What this task involves:
Print the entries below exactly as they appear, from the first line up to and including the line with "la palabra.". Do not print any pictures.

Records START

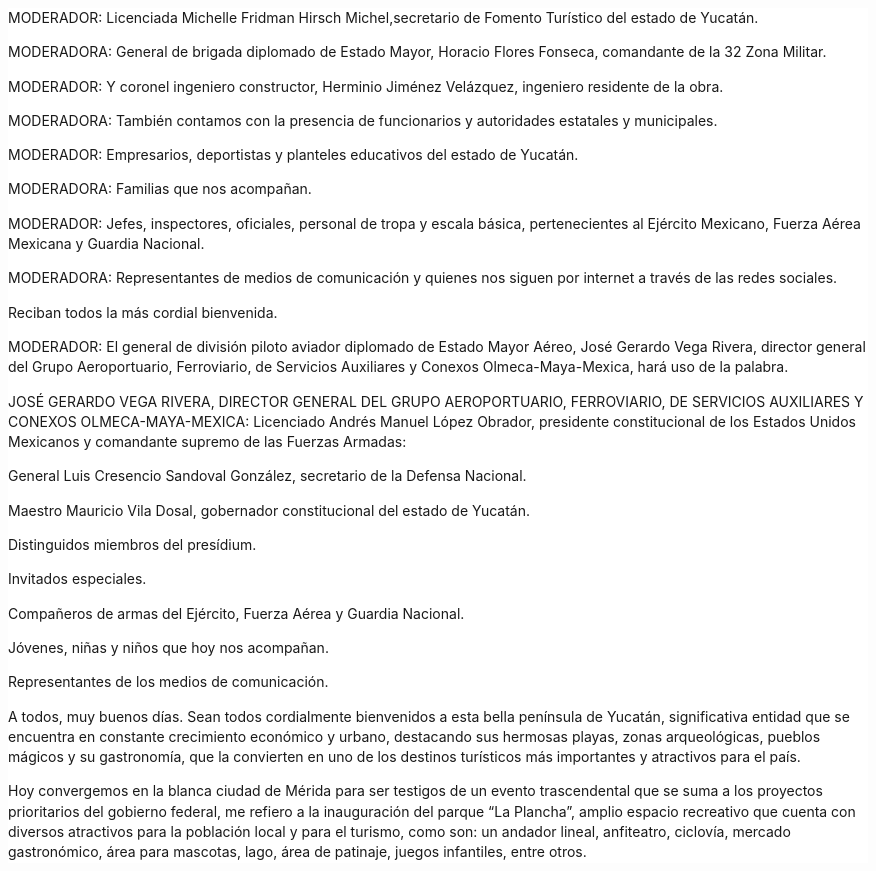 MODERADOR: Licenciada Michelle Fridman Hirsch Michel,secretario de Fomento
Turístico del estado de Yucatán.

MODERADORA: General de brigada diplomado de Estado Mayor, Horacio Flores
Fonseca, comandante de la 32 Zona Militar.

MODERADOR: Y coronel ingeniero constructor, Herminio Jiménez Velázquez,
ingeniero residente de la obra.

MODERADORA: También contamos con la presencia de funcionarios y autoridades
estatales y municipales.

MODERADOR: Empresarios, deportistas y planteles educativos del estado de
Yucatán.

MODERADORA: Familias que nos acompañan.

MODERADOR: Jefes, inspectores, oficiales, personal de tropa y escala básica,
pertenecientes al Ejército Mexicano, Fuerza Aérea Mexicana y Guardia Nacional.

MODERADORA: Representantes de medios de comunicación y quienes nos siguen por
internet a través de las redes sociales.

Reciban todos la más cordial bienvenida.

MODERADOR: El general de división piloto aviador diplomado de Estado Mayor
Aéreo, José Gerardo Vega Rivera, director general del Grupo Aeroportuario,
Ferroviario, de Servicios Auxiliares y Conexos Olmeca-Maya-Mexica, hará uso de
la palabra.

JOSÉ GERARDO VEGA RIVERA, DIRECTOR GENERAL DEL GRUPO AEROPORTUARIO,
FERROVIARIO, DE SERVICIOS AUXILIARES Y CONEXOS OLMECA-MAYA-MEXICA: Licenciado
Andrés Manuel López Obrador, presidente constitucional de los Estados Unidos
Mexicanos y comandante supremo de las Fuerzas Armadas:

General Luis Cresencio Sandoval González, secretario de la Defensa Nacional.

Maestro Mauricio Vila Dosal, gobernador constitucional del estado de Yucatán.

Distinguidos miembros del presídium.

Invitados especiales.

Compañeros de armas del Ejército, Fuerza Aérea y Guardia Nacional.

Jóvenes, niñas y niños que hoy nos acompañan.

Representantes de los medios de comunicación.

A todos, muy buenos días. Sean todos cordialmente bienvenidos a esta bella
península de Yucatán, significativa entidad que se encuentra en constante
crecimiento económico y urbano, destacando sus hermosas playas, zonas
arqueológicas, pueblos mágicos y su gastronomía, que la convierten en uno de
los destinos turísticos más importantes y atractivos para el país.

Hoy convergemos en la blanca ciudad de Mérida para ser testigos de un evento
trascendental que se suma a los proyectos prioritarios del gobierno federal,
me refiero a la inauguración del parque “La Plancha”, amplio espacio
recreativo que cuenta con diversos atractivos para la población local y para
el turismo, como son: un andador lineal, anfiteatro, ciclovía, mercado
gastronómico, área para mascotas, lago, área de patinaje, juegos infantiles,
entre otros.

Records END

Completed exercise:
 MODERADOR: Licenciada Michelle Fridman Hirsch Michel,secretario de Fomento
Turístico del estado de Yucatán.

MODERADORA: General de brigada diplomado de Estado Mayor, Horacio Flores
Fonseca, comandante de la 32 Zona Militar.

MODERADOR: Y coronel ingeniero constructor, Herminio Jiménez Velázquez,
ingeniero residente de la obra.

MODERADORA: También contamos con la presencia de funcionarios y autoridades
estatales y municipales.

MODERADOR: Empresarios, deportistas y planteles educativos del estado de
Yucatán.

MODERADORA: Familias que nos acompañan.

MODERADOR: Jefes, inspectores, oficiales, personal de tropa y escala básica,
pertenecientes al Ejército Mexicano, Fuerza Aérea Mexicana y Guardia Nacional.

MODERADORA: Representantes de medios de comunicación y quienes nos siguen por
internet a través de las redes sociales.

Reciban todos la más cordial bienvenida.

MODERADOR: El general de división piloto aviador diplomado de Estado Mayor
Aéreo, José Gerardo Vega Rivera, director general del Grupo Aeroportuario,
Ferroviario, de Servicios Auxiliares y Conexos Olmeca-Maya-Mexica, hará uso de
la palabra.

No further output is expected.